WHAT THE TASK REQUIRES:
Work out the number of lines with the word "permutations" in the material below, then reply with that number only.

+ + + +

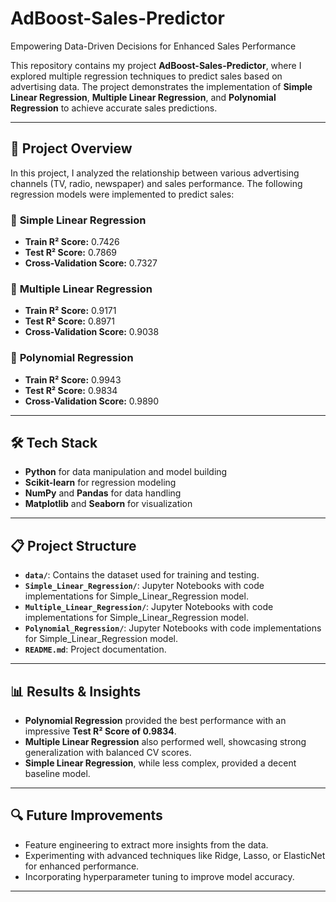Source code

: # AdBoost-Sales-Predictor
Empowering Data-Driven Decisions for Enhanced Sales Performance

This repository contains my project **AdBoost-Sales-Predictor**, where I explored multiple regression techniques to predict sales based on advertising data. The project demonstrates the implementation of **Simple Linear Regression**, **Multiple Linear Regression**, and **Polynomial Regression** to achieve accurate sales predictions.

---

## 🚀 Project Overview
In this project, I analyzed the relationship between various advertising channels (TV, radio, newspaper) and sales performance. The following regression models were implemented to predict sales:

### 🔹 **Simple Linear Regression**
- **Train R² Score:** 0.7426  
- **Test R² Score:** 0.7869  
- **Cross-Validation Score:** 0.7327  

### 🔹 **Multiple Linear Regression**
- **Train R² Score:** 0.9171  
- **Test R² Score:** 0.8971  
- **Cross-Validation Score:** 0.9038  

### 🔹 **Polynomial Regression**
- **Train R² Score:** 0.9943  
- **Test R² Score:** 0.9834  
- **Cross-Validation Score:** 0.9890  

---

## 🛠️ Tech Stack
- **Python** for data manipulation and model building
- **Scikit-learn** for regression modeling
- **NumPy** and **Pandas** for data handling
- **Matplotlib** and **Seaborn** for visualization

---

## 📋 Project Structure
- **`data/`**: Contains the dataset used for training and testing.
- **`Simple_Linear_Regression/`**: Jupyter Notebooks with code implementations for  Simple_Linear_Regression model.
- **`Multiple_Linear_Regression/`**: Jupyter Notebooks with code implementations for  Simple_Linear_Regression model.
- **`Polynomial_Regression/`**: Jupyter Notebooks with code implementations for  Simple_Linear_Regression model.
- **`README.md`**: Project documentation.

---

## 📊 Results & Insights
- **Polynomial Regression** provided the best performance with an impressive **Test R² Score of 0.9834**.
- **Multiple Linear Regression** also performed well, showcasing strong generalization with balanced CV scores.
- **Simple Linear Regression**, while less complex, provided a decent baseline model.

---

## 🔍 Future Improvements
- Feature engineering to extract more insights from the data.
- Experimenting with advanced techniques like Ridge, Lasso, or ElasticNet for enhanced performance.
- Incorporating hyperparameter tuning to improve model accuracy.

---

+ + + +

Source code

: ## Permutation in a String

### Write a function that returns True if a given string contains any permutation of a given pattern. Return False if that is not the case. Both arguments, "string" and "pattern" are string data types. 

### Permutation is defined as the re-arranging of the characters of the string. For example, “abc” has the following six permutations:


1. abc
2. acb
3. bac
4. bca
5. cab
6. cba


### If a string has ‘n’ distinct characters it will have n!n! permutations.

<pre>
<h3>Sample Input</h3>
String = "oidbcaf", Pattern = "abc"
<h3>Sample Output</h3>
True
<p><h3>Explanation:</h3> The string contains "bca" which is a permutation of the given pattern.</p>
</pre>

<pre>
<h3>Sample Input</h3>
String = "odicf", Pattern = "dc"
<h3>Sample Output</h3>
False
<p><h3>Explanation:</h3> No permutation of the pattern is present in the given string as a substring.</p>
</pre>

+ + + +

EXERCISE RESPONSE:
2